Sono rannicchiata in un angolino. Stringo le gambe al petto e mi perdo nella dolcezza di Gabriel, don Miguel, vestito di nero e con i capelli perennemente scombinati, intento a suonare con la chitarra una delle sue adorabili melodie. Io vedo lui, ma in realtà più che lui, davanti a me ci siamo noi... quel bacio mi tormenta. È stato così vero. Come può pentirsene? Lui mi ha baciata con quasi il desiderio di farlo, il bisogno. Non voglio credere che mi abbia usata per colmare quel vuoto che crea l'assenza di una donna.

Vengo distratta dall'arrivo di Carmen. Richiama a voce alta tutti noi così da poterla raggiungere per sederci a tavolino. Ha appena portato almeno 5 cartoni di pizze da mezzo metro e il mio stomaco si sta aprendo. Mi siedo e non mi sfugge affatto come Gabriel, con la scusa di aiutare Carmen, finisca per cambiare posto, allontanandosi da me. Vorrei dire che mi sento quasi sollevata, ma la verità è che ora come ora fatico a mantenere il mio sorriso.

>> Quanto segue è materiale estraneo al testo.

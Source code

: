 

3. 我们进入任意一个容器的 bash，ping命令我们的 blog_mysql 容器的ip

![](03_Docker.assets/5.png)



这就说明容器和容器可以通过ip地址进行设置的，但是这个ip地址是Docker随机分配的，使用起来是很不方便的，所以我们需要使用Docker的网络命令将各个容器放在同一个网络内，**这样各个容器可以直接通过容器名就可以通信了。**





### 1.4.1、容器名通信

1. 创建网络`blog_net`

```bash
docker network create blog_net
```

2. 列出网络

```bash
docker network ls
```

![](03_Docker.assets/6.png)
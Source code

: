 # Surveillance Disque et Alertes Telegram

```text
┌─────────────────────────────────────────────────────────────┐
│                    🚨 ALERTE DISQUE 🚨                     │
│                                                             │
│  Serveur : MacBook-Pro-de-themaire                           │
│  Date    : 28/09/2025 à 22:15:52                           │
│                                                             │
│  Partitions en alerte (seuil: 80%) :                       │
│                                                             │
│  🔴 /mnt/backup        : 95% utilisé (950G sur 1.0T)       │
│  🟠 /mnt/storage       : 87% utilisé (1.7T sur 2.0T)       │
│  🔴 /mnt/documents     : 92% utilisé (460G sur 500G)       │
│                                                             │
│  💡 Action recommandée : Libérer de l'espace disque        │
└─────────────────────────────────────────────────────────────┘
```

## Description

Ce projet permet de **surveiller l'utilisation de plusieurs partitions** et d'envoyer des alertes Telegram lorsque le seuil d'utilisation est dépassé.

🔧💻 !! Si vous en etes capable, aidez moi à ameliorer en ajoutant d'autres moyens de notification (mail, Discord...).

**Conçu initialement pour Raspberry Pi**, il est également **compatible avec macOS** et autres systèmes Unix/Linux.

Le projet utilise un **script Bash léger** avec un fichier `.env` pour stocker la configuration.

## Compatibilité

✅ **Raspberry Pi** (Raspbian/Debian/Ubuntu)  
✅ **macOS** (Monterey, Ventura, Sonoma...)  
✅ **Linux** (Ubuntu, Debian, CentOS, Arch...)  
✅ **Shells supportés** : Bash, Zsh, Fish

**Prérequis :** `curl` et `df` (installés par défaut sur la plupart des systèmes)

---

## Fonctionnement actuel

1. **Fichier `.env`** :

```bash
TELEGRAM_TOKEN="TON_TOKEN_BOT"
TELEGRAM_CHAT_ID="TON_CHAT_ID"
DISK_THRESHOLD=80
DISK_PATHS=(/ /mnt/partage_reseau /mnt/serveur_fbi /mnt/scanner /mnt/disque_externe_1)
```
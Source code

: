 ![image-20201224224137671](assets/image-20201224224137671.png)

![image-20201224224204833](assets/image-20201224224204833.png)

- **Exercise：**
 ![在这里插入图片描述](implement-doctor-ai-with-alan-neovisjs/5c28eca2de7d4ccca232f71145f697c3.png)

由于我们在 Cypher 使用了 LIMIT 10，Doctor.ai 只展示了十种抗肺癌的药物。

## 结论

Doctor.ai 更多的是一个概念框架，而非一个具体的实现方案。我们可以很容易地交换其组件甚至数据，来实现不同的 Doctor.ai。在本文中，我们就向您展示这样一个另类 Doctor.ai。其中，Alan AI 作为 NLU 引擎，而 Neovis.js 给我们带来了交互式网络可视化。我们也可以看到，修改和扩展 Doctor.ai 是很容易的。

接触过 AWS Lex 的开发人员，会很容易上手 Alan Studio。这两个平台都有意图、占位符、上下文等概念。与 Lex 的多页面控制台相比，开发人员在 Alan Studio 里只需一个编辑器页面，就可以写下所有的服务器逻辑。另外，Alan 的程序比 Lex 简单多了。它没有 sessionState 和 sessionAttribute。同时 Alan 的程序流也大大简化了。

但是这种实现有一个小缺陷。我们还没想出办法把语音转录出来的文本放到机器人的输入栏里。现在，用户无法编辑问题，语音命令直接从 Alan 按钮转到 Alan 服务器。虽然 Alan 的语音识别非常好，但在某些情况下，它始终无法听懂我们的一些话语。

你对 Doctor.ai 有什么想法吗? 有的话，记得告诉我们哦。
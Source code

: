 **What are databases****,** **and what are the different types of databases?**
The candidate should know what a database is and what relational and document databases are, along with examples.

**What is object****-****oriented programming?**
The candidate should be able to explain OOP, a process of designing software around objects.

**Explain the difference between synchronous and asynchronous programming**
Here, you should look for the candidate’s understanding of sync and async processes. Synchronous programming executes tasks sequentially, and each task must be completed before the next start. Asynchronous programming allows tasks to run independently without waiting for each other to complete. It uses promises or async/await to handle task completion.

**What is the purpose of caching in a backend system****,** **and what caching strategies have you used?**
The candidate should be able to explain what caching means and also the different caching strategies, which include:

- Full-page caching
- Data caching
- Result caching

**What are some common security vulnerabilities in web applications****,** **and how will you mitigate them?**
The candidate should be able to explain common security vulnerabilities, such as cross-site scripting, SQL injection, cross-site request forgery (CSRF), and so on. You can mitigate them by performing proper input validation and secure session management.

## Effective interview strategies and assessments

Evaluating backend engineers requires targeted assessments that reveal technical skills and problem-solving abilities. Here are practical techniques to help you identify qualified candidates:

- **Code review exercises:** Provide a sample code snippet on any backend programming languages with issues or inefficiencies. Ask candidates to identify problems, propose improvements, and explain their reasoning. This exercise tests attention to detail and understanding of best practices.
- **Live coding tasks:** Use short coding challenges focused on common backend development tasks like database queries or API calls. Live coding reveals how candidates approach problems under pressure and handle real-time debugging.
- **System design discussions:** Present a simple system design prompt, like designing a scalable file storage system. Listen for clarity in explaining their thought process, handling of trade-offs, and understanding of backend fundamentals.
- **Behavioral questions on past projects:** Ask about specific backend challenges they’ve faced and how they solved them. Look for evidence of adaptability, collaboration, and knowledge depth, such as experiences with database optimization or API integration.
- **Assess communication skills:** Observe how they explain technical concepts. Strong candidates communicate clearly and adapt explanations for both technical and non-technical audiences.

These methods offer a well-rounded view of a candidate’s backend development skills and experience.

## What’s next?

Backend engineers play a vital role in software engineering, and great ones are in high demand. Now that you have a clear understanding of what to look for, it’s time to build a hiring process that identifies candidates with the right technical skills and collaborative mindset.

Questa sensazione non mi piace, voglio riaverlo ad un palmo dalle mie labbra.

Il mio sguardo affilato lo raggiunge e quando se ne rende conto abbassa di poco la testa, fingendo che non stia accadendo nulla. Storcio le labbra e penso a qualcosa da fare, alla fine, come se neanche ci avessi pensato, mi dirigo verso il suo corpo e mi ci fermo esattamente dinanzi. Sorrido.
«Allora?» porto le mie braccia dietro la schiena e dondolo sul posto, mentre i miei occhi si fanno più grandi.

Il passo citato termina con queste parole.